Juha can clarify this.

> Section 4.1
> 
>    National Bibliography Number (NBN) is a generic term referring to a
>    group of identifier systems administered by the national libraries
>    and institutions authorized by them.
> 
> "the national libraries" implies a specific set -- which ones?  It
> may be better to hedge with "some national libraries".
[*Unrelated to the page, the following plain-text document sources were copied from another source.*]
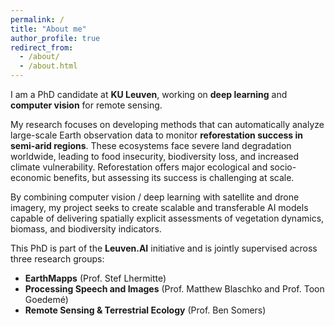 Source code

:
 ```yaml
---
permalink: /
title: "About me"
author_profile: true
redirect_from: 
  - /about/
  - /about.html
---
```


I am a PhD candidate at **KU Leuven**, working on **deep learning** and **computer vision** for remote sensing.  

My research focuses on developing methods that can automatically analyze large-scale Earth observation data to monitor **reforestation success in semi-arid regions**. These ecosystems face severe land degradation worldwide, leading to food insecurity, biodiversity loss, and increased climate vulnerability. Reforestation offers major ecological and socio-economic benefits, but assessing its success is challenging at scale.  

By combining computer vision / deep learning with satellite and drone imagery, my project seeks to create scalable and transferable AI models capable of delivering spatially explicit assessments of vegetation dynamics, biomass, and biodiversity indicators.

This PhD is part of the **Leuven.AI** initiative and is jointly supervised across three research groups:  
- **EarthMapps** (Prof. Stef Lhermitte)  
- **Processing Speech and Images** (Prof. Matthew Blaschko and Prof. Toon Goedemé)  
- **Remote Sensing & Terrestrial Ecology** (Prof. Ben Somers)
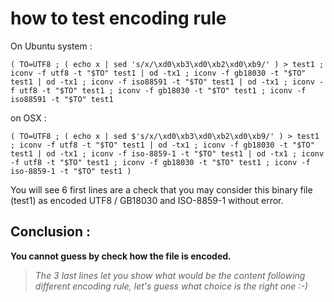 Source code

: 
# how to test encoding rule

On Ubuntu system :
```
( TO=UTF8 ; ( echo x | sed 's/x/\xd0\xb3\xd0\xb2\xd0\xb9/' ) > test1 ; iconv -f utf8 -t "$TO" test1 | od -tx1 ; iconv -f gb18030 -t "$TO" test1 | od -tx1 ; iconv -f iso88591 -t "$TO" test1 | od -tx1 ; iconv -f utf8 -t "$TO" test1 ; iconv -f gb18030 -t "$TO" test1 ; iconv -f iso88591 -t "$TO" test1
```


on OSX :

```
( TO=UTF8 ; ( echo x | sed $'s/x/\xd0\xb3\xd0\xb2\xd0\xb9/' ) > test1 ; iconv -f utf8 -t "$TO" test1 | od -tx1 ; iconv -f gb18030 -t "$TO" test1 | od -tx1 ; iconv -f iso-8859-1 -t "$TO" test1 | od -tx1 ; iconv -f utf8 -t "$TO" test1 ; iconv -f gb18030 -t "$TO" test1 ; iconv -f iso-8859-1 -t "$TO" test1 )

```

You will see 6 first lines are a check that you may consider this binary file (test1) as encoded UTF8 / GB18030 and ISO-8859-1 without error.

## Conclusion :
 **You cannot guess by check  how the file is encoded.**


> *The 3 last lines let you show what would be the content following different encoding rule, let's guess what choice is the right one :-)*
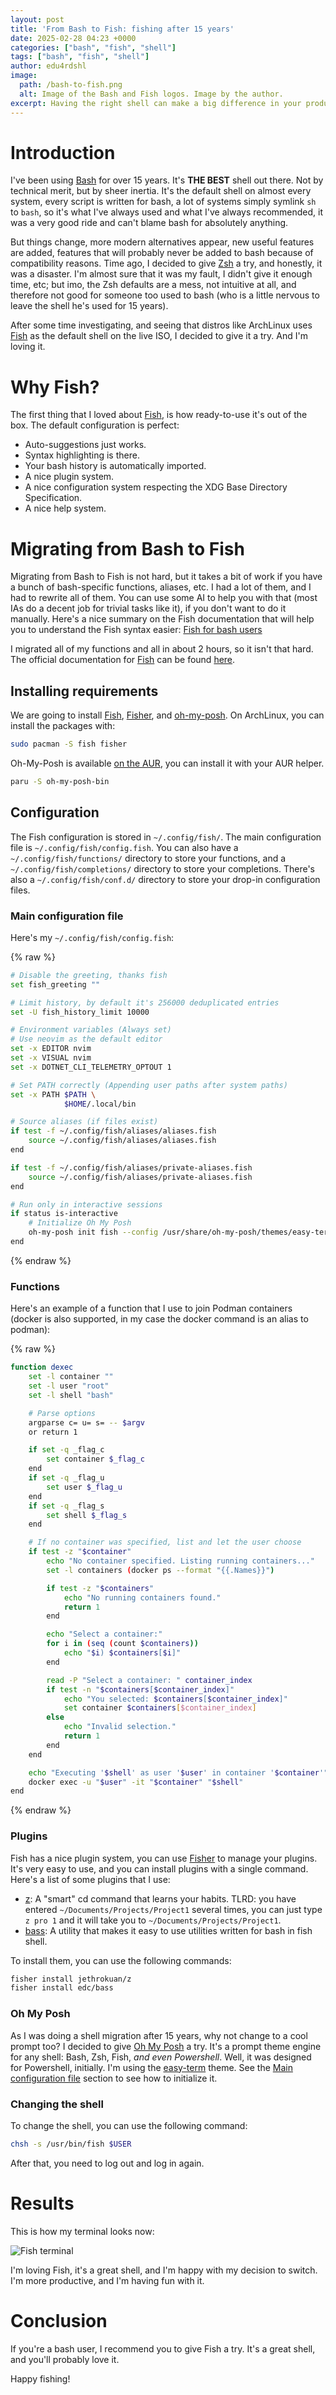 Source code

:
 ```yaml
---
layout: post
title: 'From Bash to Fish: fishing after 15 years'
date: 2025-02-28 04:23 +0000
categories: ["bash", "fish", "shell"]
tags: ["bash", "fish", "shell"]
author: edu4rdshl
image:
  path: /bash-to-fish.png
  alt: Image of the Bash and Fish logos. Image by the author.
excerpt: Having the right shell can make a big difference in your productivity. I switched from Bash to Fish after 15 years and I'm loving it. Really loving it.
---
```


# Introduction

I've been using [Bash](https://www.gnu.org/software/bash/) for over 15 years. It's **THE BEST** shell out there. Not by technical merit, but by sheer inertia. It's the default shell on almost every system, every script is written for bash, a lot of systems simply symlink `sh` to `bash`, so it's what I've always used and what I've always recommended, it was a very good ride and can't blame bash for absolutely anything.

But things change, more modern alternatives appear, new useful features are added, features that will probably never be added to bash because of compatibility reasons. Time ago, I decided to give [Zsh](https://www.zsh.org/) a try, and honestly, it was a disaster. I'm almost sure that it was my fault, I didn't give it enough time, etc; but imo, the Zsh defaults are a mess, not intuitive at all, and therefore not good for someone too used to bash (who is a little nervous to leave the shell he's used for 15 years).

After some time investigating, and seeing that distros like ArchLinux uses [Fish](https://fishshell.com/) as the default shell on the live ISO, I decided to give it a try. And I'm loving it.

# Why Fish?

The first thing that I loved about [Fish](https://fishshell.com/), is how ready-to-use it's out of the box. The default configuration is perfect:

- Auto-suggestions just works.
- Syntax highlighting is there.
- Your bash history is automatically imported.
- A nice plugin system.
- A nice configuration system respecting the XDG Base Directory Specification.
- A nice help system.

# Migrating from Bash to Fish

Migrating from Bash to Fish is not hard, but it takes a bit of work if you have a bunch of bash-specific functions, aliases, etc. I had a lot of them, and I had to rewrite all of them. You can use some AI to help you with that (most IAs do a decent job for trivial tasks like it), if you don't want to do it manually. Here's a nice summary on the Fish documentation that will help you to understand the Fish syntax easier: [Fish for bash users](https://fishshell.com/docs/current/fish_for_bash_users.html)

I migrated all of my functions and all in about 2 hours, so it isn't that hard. The official documentation for [Fish](https://fishshell.com/) can be found [here](https://fishshell.com/docs/current/index.html).

## Installing requirements

We are going to install [Fish](https://fishshell.com/), [Fisher](https://github.com/jorgebucaran/fisher), and [oh-my-posh](https://ohmyposh.dev/). On ArchLinux, you can install the packages with:

```sh
sudo pacman -S fish fisher
```

Oh-My-Posh is available [on the AUR](https://aur.archlinux.org/packages?O=0&K=oh-my-posh), you can install it with your AUR helper.

```sh
paru -S oh-my-posh-bin
```

## Configuration

The Fish configuration is stored in `~/.config/fish/`. The main configuration file is `~/.config/fish/config.fish`. You can also have a `~/.config/fish/functions/` directory to store your functions, and a `~/.config/fish/completions/` directory to store your completions. There's also a `~/.config/fish/conf.d/` directory to store your drop-in configuration files.

### Main configuration file

Here's my `~/.config/fish/config.fish`:

{% raw %}
```sh
# Disable the greeting, thanks fish
set fish_greeting ""

# Limit history, by default it's 256000 deduplicated entries
set -U fish_history_limit 10000

# Environment variables (Always set)
# Use neovim as the default editor
set -x EDITOR nvim
set -x VISUAL nvim
set -x DOTNET_CLI_TELEMETRY_OPTOUT 1

# Set PATH correctly (Appending user paths after system paths)
set -x PATH $PATH \
            $HOME/.local/bin

# Source aliases (if files exist)
if test -f ~/.config/fish/aliases/aliases.fish
    source ~/.config/fish/aliases/aliases.fish
end

if test -f ~/.config/fish/aliases/private-aliases.fish
    source ~/.config/fish/aliases/private-aliases.fish
end

# Run only in interactive sessions
if status is-interactive
    # Initialize Oh My Posh
    oh-my-posh init fish --config /usr/share/oh-my-posh/themes/easy-term.omp.json | source
end
```
{% endraw %}

### Functions

Here's an example of a function that I use to join Podman containers (docker is also supported, in my case the docker command is an alias to podman):

{% raw %}
```sh
function dexec
    set -l container ""
    set -l user "root"
    set -l shell "bash"

    # Parse options
    argparse c= u= s= -- $argv
    or return 1

    if set -q _flag_c
        set container $_flag_c
    end
    if set -q _flag_u
        set user $_flag_u
    end
    if set -q _flag_s
        set shell $_flag_s
    end

    # If no container was specified, list and let the user choose
    if test -z "$container"
        echo "No container specified. Listing running containers..."
        set -l containers (docker ps --format "{{.Names}}")

        if test -z "$containers"
            echo "No running containers found."
            return 1
        end

        echo "Select a container:"
        for i in (seq (count $containers))
            echo "$i) $containers[$i]"
        end

        read -P "Select a container: " container_index
        if test -n "$containers[$container_index]"
            echo "You selected: $containers[$container_index]"
            set container $containers[$container_index]
        else
            echo "Invalid selection."
            return 1
        end
    end

    echo "Executing '$shell' as user '$user' in container '$container'"
    docker exec -u "$user" -it "$container" "$shell"
end
```
{% endraw %}

### Plugins

Fish has a nice plugin system, you can use [Fisher](https://github.com/jorgebucaran/fisher) to manage your plugins. It's very easy to use, and you can install plugins with a single command. Here's a list of some plugins that I use:

- [z](https://github.com/jethrokuan/z): A "smart" cd command that learns your habits. TLRD: you have entered `~/Documents/Projects/Project1` several times, you can just type `z pro 1` and it will take you to `~/Documents/Projects/Project1`.
- [bass](https://github.com/edc/bass): A utility that makes it easy to use utilities written for bash in fish shell.

To install them, you can use the following commands:

```sh
fisher install jethrokuan/z
fisher install edc/bass
```

### Oh My Posh

As I was doing a shell migration after 15 years, why not change to a cool prompt too? I decided to give [Oh My Posh](https://ohmyposh.dev/) a try. It's a prompt theme engine for any shell: Bash, Zsh, Fish, _and even Powershell_. Well, it was designed for Powershell, initially. I'm using the [easy-term](https://ohmyposh.dev/docs/themes#easy-term) theme. See the [Main configuration file](#main-configuration-file) section to see how to initialize it.

### Changing the shell

To change the shell, you can use the following command:

```sh
chsh -s /usr/bin/fish $USER
```
After that, you need to log out and log in again.

# Results

This is how my terminal looks now:

![Fish terminal](../_imgs/gnome-terminal-fish.png)

I'm loving Fish, it's a great shell, and I'm happy with my decision to switch. I'm more productive, and I'm having fun with it.

# Conclusion

If you're a bash user, I recommend you to give Fish a try. It's a great shell, and you'll probably love it.

Happy fishing!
Or remove "the" ... "by national libraries".

> Section 4.2.2
> 
> Do we need to say anything about a URN-to-URI step before talking
> about URI-to-resource services?
> 
> I'm also wondering about any relationship between "component
> resource" NBNs and f-components of the containing work.  If there is
> are NBNs assigned to both an image within a work and that containing
> work, and an NBN with f-resource is used to refer to the image
> within the containing work, is there any relationship between the
> f-resource and the image-specific NBN?
> 
> Section 4.3
> 
>    Expressing NBNs as URNs is usually straightforward, as only ASCII
>    characters are allowed in NBN strings.  If necessary, NBNs MUST be
>    translated into canonical form as specified in RFC 8141.
> 
> When is it necessary?

It seems that in theory an NBN itself could contain non-ASCII
characters, whereas an NBN URN and its nbn_string construct can contain
only ASCII characters. At least that is my understanding.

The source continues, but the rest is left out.